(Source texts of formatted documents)
------

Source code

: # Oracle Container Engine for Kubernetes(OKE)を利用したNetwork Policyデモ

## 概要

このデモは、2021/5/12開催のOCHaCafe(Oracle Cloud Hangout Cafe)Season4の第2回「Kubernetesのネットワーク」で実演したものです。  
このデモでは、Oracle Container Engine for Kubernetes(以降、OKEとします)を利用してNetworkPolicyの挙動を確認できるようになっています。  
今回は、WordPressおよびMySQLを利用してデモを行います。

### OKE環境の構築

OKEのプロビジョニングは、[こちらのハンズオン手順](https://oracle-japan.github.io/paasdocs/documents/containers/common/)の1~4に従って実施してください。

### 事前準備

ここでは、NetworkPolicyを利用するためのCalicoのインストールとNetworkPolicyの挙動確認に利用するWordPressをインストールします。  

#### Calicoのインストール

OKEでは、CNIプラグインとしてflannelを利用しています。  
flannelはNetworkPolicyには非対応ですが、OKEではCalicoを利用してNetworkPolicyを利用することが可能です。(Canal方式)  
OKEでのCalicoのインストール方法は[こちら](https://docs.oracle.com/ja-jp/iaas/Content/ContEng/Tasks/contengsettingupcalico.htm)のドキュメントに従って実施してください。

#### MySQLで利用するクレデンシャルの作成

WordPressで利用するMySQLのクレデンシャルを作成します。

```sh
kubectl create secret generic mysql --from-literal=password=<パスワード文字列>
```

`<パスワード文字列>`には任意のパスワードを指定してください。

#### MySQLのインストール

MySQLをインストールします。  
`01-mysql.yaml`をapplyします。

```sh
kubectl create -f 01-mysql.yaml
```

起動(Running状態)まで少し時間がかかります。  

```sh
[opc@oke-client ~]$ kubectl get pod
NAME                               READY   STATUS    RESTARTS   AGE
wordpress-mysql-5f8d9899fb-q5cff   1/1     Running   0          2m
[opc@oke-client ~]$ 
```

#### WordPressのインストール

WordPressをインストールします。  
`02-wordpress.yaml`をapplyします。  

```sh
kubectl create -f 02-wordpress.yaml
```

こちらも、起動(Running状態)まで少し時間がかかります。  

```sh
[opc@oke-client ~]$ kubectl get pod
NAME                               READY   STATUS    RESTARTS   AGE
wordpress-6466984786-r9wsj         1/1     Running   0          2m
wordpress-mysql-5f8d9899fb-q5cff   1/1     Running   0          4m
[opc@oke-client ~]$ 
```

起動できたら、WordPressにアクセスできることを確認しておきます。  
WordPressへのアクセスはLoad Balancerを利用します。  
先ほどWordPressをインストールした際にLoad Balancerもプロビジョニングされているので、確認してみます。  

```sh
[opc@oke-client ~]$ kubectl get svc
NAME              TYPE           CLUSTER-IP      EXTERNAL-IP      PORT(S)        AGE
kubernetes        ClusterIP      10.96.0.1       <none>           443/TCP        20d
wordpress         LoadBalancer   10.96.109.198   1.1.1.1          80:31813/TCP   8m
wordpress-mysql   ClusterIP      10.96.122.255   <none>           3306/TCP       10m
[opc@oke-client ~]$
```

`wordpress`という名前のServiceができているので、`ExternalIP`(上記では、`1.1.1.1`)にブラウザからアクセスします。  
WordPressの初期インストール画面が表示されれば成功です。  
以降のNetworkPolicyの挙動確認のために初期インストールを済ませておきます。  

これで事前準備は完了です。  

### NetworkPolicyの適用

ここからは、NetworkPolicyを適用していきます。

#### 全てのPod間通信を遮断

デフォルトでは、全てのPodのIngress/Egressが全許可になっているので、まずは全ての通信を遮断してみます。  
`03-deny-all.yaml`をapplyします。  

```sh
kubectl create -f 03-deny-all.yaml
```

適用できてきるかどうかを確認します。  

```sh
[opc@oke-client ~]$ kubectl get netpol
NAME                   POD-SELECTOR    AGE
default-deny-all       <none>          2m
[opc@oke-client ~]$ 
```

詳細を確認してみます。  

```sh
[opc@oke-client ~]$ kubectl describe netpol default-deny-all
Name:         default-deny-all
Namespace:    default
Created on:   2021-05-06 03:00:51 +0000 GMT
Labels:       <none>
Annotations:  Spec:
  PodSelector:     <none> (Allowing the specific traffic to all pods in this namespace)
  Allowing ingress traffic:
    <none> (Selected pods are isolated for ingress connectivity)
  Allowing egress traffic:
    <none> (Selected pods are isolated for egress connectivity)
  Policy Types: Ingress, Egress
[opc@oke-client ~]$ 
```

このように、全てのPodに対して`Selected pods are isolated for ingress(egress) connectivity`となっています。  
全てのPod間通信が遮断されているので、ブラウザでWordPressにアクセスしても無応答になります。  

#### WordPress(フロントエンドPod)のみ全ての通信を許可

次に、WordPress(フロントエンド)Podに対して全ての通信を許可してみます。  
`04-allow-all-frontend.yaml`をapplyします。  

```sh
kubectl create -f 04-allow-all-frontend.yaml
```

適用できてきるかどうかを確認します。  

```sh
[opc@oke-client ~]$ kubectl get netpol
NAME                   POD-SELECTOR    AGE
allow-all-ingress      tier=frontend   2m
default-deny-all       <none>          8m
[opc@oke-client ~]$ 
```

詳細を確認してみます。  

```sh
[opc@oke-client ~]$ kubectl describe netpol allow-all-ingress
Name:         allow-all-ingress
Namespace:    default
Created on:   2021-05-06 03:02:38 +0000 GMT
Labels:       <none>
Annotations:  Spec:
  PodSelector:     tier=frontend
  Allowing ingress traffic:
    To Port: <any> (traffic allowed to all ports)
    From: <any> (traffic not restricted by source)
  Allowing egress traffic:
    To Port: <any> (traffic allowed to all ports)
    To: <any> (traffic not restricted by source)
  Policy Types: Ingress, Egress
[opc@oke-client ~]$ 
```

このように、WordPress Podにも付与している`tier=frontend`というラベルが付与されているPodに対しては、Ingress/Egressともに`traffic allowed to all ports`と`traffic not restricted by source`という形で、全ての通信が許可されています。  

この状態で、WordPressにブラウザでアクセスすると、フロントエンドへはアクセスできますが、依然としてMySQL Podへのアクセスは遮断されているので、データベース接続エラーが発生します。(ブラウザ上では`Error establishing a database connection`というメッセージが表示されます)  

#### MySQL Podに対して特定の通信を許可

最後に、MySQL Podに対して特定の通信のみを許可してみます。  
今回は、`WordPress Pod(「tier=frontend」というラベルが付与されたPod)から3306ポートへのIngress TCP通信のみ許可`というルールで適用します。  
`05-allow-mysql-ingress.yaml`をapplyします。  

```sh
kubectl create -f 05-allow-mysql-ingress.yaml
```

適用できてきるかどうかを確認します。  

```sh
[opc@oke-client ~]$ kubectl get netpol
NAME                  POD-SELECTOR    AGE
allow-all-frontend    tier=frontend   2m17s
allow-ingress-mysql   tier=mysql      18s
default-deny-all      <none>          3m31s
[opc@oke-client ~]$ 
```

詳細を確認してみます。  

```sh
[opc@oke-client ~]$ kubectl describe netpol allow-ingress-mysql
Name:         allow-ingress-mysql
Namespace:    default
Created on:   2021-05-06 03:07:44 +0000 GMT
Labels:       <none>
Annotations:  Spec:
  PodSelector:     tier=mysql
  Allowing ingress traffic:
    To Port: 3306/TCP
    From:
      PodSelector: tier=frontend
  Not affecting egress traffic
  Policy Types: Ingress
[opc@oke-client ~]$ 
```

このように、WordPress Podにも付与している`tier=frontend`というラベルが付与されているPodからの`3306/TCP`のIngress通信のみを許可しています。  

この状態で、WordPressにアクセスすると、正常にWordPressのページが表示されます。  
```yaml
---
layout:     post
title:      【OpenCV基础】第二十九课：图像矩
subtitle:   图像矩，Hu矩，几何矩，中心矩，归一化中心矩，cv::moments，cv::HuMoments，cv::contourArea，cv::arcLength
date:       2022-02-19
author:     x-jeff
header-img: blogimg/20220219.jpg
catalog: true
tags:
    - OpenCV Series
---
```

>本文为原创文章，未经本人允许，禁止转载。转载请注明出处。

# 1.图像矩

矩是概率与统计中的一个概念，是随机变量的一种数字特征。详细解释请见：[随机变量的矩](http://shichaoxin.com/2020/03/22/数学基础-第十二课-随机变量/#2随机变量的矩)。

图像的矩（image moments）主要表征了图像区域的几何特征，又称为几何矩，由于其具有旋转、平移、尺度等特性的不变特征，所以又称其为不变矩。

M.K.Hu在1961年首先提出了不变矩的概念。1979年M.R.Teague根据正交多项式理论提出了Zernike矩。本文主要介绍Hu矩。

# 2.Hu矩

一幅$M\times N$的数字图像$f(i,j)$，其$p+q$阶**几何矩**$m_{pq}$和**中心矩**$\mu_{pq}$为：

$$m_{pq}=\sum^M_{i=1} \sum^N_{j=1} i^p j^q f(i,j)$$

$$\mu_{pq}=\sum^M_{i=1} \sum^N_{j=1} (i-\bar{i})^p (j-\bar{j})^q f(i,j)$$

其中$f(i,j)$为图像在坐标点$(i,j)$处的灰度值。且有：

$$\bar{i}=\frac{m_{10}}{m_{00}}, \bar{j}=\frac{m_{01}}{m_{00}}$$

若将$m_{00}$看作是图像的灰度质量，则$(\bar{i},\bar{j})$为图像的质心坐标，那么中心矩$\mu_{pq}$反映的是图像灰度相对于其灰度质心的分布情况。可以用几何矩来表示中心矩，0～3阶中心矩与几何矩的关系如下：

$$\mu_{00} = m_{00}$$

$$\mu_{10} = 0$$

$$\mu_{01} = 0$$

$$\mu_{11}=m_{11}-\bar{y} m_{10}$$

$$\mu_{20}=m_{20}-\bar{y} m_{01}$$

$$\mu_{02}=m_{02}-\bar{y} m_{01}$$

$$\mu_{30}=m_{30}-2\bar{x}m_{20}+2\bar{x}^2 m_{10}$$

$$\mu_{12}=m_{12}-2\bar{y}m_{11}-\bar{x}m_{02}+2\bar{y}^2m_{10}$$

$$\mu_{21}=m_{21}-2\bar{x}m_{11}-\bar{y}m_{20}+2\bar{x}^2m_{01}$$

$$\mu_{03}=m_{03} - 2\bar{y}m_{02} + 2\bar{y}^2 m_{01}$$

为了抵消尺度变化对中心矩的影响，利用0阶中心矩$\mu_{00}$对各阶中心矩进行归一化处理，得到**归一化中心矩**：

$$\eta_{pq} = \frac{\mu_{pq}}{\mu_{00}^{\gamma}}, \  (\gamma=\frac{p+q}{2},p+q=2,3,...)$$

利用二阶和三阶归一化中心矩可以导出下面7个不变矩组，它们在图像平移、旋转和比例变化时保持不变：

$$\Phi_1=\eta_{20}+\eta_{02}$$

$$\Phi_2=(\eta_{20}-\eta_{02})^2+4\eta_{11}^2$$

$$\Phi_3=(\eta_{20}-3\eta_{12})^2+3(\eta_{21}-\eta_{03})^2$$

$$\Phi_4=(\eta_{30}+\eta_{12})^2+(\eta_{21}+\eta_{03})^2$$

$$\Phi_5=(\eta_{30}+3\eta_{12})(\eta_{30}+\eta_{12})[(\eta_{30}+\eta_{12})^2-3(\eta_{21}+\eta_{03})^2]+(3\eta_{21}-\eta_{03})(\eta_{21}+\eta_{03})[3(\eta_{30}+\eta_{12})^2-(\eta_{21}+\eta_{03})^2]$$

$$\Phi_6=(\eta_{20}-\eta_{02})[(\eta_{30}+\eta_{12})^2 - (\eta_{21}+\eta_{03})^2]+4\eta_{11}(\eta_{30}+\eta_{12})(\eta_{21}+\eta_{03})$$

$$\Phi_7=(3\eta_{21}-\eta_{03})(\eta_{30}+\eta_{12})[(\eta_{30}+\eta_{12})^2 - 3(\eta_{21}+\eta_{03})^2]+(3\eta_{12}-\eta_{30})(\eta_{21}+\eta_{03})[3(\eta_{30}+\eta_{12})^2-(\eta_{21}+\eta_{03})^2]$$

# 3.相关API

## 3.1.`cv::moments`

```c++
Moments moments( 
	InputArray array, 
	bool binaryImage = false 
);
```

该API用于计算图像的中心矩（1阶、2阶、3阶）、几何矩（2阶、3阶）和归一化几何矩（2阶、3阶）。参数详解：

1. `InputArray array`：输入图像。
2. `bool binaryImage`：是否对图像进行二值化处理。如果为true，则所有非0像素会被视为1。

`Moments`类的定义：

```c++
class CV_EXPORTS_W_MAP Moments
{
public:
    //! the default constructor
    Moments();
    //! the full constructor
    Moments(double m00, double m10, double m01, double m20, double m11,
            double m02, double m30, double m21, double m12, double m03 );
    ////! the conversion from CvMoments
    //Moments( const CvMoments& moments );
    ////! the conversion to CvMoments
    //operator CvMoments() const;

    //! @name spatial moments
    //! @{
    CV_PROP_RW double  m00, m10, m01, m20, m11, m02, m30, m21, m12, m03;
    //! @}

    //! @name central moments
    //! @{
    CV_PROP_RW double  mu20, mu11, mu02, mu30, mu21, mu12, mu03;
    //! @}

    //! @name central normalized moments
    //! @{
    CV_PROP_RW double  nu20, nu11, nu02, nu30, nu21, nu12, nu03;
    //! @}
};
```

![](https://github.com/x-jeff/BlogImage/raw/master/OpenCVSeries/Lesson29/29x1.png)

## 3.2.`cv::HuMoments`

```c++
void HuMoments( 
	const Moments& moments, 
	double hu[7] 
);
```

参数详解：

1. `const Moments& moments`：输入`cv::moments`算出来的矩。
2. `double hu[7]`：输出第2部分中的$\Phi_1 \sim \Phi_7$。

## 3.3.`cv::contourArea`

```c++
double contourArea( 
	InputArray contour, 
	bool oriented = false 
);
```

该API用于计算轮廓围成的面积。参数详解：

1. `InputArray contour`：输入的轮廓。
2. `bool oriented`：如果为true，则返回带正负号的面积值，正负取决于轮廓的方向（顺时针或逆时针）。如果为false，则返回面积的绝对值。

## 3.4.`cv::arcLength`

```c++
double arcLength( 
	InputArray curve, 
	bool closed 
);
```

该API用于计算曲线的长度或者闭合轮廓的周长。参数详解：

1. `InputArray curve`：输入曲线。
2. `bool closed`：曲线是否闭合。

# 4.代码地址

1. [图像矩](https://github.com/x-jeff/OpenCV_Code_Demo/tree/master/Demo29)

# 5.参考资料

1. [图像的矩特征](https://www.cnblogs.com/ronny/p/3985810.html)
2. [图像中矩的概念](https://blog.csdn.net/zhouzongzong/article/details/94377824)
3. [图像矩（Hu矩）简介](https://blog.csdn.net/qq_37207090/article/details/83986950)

------

**Work to complete:** Starting at the line that contains "1. [图像矩](https", write out every line through the last one in the data above, exactly as it stands.

**Answer to the problem:**
1. [图像矩](https://github.com/x-jeff/OpenCV_Code_Demo/tree/master/Demo29)

# 5.参考资料

1. [图像的矩特征](https://www.cnblogs.com/ronny/p/3985810.html)
2. [图像中矩的概念](https://blog.csdn.net/zhouzongzong/article/details/94377824)
3. [图像矩（Hu矩）简介](https://blog.csdn.net/qq_37207090/article/details/83986950)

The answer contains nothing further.